↓

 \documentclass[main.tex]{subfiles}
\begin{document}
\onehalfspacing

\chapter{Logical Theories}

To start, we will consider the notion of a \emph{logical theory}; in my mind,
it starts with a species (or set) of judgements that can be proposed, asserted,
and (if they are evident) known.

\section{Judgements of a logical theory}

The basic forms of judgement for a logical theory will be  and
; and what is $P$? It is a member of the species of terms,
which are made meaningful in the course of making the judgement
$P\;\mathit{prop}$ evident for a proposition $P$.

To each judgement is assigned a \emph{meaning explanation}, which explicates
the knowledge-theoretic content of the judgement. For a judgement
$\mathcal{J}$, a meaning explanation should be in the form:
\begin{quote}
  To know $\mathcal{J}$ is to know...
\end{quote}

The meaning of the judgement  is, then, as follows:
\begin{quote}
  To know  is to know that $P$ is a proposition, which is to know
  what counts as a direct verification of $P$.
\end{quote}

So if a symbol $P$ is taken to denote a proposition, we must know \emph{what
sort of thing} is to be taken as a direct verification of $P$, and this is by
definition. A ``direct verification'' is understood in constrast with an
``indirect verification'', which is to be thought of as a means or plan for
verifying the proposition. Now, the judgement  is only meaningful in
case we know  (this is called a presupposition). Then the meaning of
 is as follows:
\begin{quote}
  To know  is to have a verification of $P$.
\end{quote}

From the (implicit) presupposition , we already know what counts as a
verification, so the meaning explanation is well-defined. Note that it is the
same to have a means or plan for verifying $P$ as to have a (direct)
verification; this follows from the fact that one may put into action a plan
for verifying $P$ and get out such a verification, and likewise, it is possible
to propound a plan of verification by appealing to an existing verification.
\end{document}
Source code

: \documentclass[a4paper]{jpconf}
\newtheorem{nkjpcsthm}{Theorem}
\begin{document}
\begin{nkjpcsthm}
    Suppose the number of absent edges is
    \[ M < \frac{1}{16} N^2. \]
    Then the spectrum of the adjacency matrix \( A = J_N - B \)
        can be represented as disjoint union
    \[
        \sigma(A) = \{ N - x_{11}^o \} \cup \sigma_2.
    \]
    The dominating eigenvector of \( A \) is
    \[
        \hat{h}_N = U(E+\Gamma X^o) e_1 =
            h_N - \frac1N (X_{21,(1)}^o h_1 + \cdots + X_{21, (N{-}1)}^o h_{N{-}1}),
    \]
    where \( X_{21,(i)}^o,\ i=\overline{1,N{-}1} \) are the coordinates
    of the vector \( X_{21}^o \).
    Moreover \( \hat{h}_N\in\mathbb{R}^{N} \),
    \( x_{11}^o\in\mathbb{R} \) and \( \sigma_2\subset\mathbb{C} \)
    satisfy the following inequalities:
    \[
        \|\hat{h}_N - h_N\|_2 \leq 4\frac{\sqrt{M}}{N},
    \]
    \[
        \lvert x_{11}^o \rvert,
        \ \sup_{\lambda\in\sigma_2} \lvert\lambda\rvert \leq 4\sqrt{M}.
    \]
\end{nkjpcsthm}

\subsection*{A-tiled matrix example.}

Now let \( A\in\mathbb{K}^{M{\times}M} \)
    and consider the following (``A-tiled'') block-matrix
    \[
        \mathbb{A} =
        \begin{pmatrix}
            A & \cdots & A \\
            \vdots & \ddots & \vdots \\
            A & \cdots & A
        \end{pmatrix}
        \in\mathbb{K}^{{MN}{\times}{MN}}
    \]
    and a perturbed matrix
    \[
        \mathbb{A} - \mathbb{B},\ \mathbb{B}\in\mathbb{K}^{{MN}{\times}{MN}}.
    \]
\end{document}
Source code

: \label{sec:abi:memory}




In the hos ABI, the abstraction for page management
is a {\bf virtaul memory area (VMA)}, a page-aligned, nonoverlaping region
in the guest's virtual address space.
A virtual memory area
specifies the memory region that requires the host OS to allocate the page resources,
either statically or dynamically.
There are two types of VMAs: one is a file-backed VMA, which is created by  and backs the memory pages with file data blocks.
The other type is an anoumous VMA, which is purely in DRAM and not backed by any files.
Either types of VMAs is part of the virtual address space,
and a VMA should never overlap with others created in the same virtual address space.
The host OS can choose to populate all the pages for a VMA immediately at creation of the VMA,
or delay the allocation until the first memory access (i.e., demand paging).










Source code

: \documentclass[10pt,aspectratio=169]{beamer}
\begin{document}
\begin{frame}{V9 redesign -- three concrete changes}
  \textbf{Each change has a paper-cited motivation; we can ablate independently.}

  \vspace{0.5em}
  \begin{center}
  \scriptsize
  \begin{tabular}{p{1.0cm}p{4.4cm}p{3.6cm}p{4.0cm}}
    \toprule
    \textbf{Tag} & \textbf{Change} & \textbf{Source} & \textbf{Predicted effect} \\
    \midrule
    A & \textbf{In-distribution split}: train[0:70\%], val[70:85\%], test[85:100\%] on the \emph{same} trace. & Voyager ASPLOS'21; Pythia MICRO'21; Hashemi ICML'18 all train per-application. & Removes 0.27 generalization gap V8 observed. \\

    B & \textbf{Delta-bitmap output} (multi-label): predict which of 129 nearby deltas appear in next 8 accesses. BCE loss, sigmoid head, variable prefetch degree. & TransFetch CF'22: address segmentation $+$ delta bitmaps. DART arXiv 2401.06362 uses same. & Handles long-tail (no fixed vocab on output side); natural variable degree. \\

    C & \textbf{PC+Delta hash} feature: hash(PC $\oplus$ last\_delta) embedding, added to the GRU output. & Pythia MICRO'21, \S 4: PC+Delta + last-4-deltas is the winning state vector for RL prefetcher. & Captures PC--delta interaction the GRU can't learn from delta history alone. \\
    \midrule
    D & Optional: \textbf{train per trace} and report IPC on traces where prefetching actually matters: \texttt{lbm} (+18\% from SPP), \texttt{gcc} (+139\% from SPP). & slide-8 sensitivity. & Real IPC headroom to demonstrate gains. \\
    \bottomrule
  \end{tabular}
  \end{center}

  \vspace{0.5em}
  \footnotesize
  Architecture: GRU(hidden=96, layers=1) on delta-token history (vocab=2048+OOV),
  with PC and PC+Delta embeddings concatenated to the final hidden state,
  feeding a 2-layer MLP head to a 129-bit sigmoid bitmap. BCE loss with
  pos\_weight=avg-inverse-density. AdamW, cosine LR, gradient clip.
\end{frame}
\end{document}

↑

#### [DESCRIPTION OF THE TASK]
Only the count, nothing else: how many lines of the records hold the word "vocab"?

#### [TASK RESULT]
2